Your answer should be the lines below from the one with "## 8. Data Driven Decision-making" to the one with "It is much easier", both included, given again exactly and with nothing added.
########################################
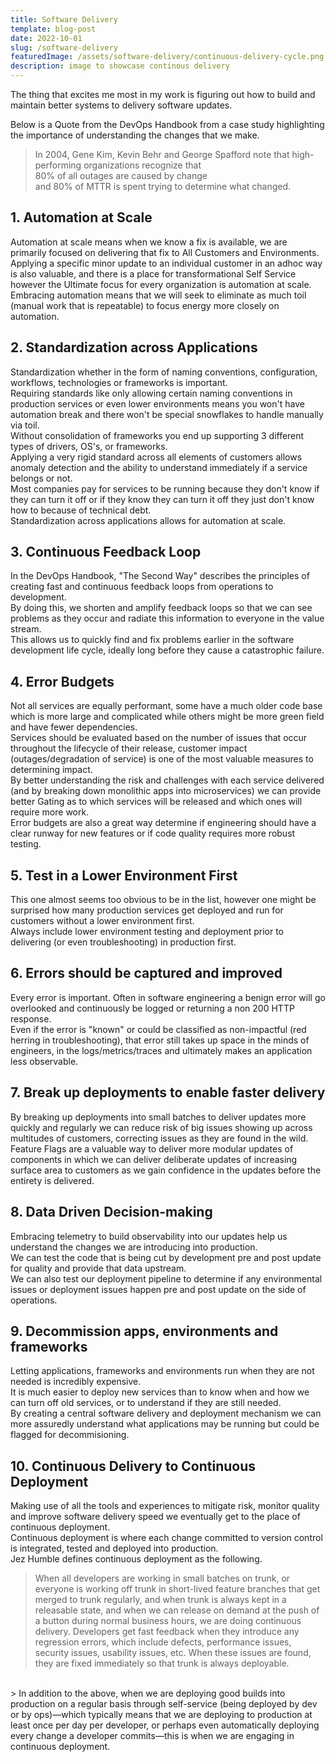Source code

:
 ```yaml
---
title: Software Delivery
template: blog-post
date: 2022-10-01
slug: /software-delivery
featuredImage: /assets/software-delivery/continuous-delivery-cycle.png
description: image to showcase continous delivery
---
```

The thing that excites me most in my work is figuring out how to build and maintain better systems to delivery software updates.<br>

Below is a Quote from the DevOps Handbook from a case study highlighting the importance of understanding the changes that we make.<br>
>In 2004, Gene Kim, Kevin Behr and George Spafford note that high-performing organizations recognize that<br>
> 80% of all outages are caused by change<br>
> and 80% of MTTR is spent trying to determine what changed.<br>

## 1. Automation at Scale
Automation at scale means when we know a fix is available, we are primarily focused on delivering that fix to All Customers and Environments.<br>
Applying a specific minor update to an individual customer in an adhoc way is also valuable, and there is a place for transformational Self Service however the Ultimate focus for every organization is automation at scale.<br>
Embracing automation means that we will seek to eliminate as much toil (manual work that is repeatable) to focus energy more closely on automation.

## 2. Standardization across Applications
Standardization whether in the form of naming conventions, configuration, workflows, technologies or frameworks is important.<br>
Requiring standards like only allowing certain naming conventions in production services or even lower environments  means you won't have automation break and there won't be special snowflakes to handle manually via toil.<br>
Without consolidation of frameworks you end up supporting 3 different types of drivers, OS's, or frameworks.<br>
Applying a very rigid standard across all elements of customers allows anomaly detection and the ability to understand immediately if a service belongs or not.<br>
Most companies pay for services to be running because they don't know if they can turn it off or if they know they can turn it off they just don't know how to because of technical debt.<br>
Standardization across applications allows for automation at scale.<br>

## 3. Continuous Feedback Loop
In the DevOps Handbook, "The Second Way" describes the principles of creating fast and continuous feedback loops from operations to development.<br>
By doing this, we shorten and amplify feedback loops so that we can see problems as they occur and radiate this information to everyone in the value stream.<br>
This allows us to quickly find and fix problems earlier in the software development life cycle, ideally long before they cause a catastrophic failure.<br>

## 4. Error Budgets
Not all services are equally performant, some have a much older code base which is more large and complicated while others might be more green field and have fewer dependencies.<br>
Services should be evaluated based on the number of issues that occur throughout the lifecycle of their release, customer impact (outages/degradation of service) is one of the most valuable measures to determining impact.<br>
By better understanding the risk and challenges with each service delivered (and by breaking down monolithic apps into microservices) we can provide better Gating as to which services will be released and which ones will require more work.<br>
Error budgets are also a great way determine if engineering should have a clear runway for new features or if code quality requires more robust testing.<br>

## 5. Test in a Lower Environment First
This one almost seems too obvious to be in the list, however one might be surprised how many production services get deployed and run for customers without a lower environment first.<br>
Always include lower environment testing and deployment prior to delivering (or even troubleshooting) in production first.<br>

## 6. Errors should be captured and improved
Every error is important. Often in software engineering a benign error will go overlooked and continuously be logged or returning a non 200 HTTP response.<br>
Even if the error is "known" or could be classified as non-impactful (red herring in troubleshooting), that error still takes up space in the minds of engineers, in the logs/metrics/traces and ultimately makes an application less observable.<br>

## 7. Break up deployments to enable faster delivery
By breaking up deployments into small batches to deliver updates more quickly and regularly we can reduce risk of big issues showing up across multitudes of customers, correcting issues as they are found in the wild.<br>
Feature Flags are a valuable way to deliver more modular updates of components in which we can deliver deliberate updates of increasing surface area to customers as we gain confidence in the updates before the entirety is delivered.<br>

## 8. Data Driven Decision-making
Embracing telemetry to build observability into our updates help us understand the changes we are introducing into production.<br>
We can test the code that is being cut by development pre and post update for quality and provide that data upstream.<br>
We can also test our deployment pipeline to determine if any environmental issues or deployment issues happen pre and post update on the side of operations.<br>

## 9. Decommission apps, environments and frameworks
Letting applications, frameworks and environments run when they are not needed is incredibly expensive.<br>
It is much easier to deploy new services than to know when and how we can turn off old services, or to understand if they are still needed.<br>
By creating a central software delivery and deployment mechanism we can more assuredly understand what applications may be running but could be flagged for decommisioning.<br>

## 10. Continuous Delivery to Continuous Deployment
Making use of all the tools and experiences to mitigate risk, monitor quality and improve software delivery speed we eventually get to the place of continuous deployment.<br>
Continuous deployment is where each change committed to version control is integrated, tested and deployed into production.<br>
Jez Humble defines continuous deployment as the following.

> When all developers are working in small batches on trunk, or everyone is working off trunk in short-lived feature branches that get merged to trunk regularly, and when trunk is always kept in a releasable state, and when we can release on demand at the push of a button during normal business hours, we are doing continuous delivery.
> Developers get fast feedback when they introduce any regression errors, which include defects, performance issues, security issues, usability issues, etc.
> When these issues are found, they are fixed immediately so that trunk is always deployable.
<br>
> In addition to the above, when we are deploying good builds into production on a regular basis through self-service (being deployed by dev or by ops)—which typically means that we are deploying to production at least once per day per developer, or perhaps even automatically deploying every change a developer commits—this is when we are engaging in continuous deployment.
<br>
########################################
WORKED SOLUTION
## 8. Data Driven Decision-making
Embracing telemetry to build observability into our updates help us understand the changes we are introducing into production.<br>
We can test the code that is being cut by development pre and post update for quality and provide that data upstream.<br>
We can also test our deployment pipeline to determine if any environmental issues or deployment issues happen pre and post update on the side of operations.<br>

## 9. Decommission apps, environments and frameworks
Letting applications, frameworks and environments run when they are not needed is incredibly expensive.<br>
It is much easier to deploy new services than to know when and how we can turn off old services, or to understand if they are still needed.<br>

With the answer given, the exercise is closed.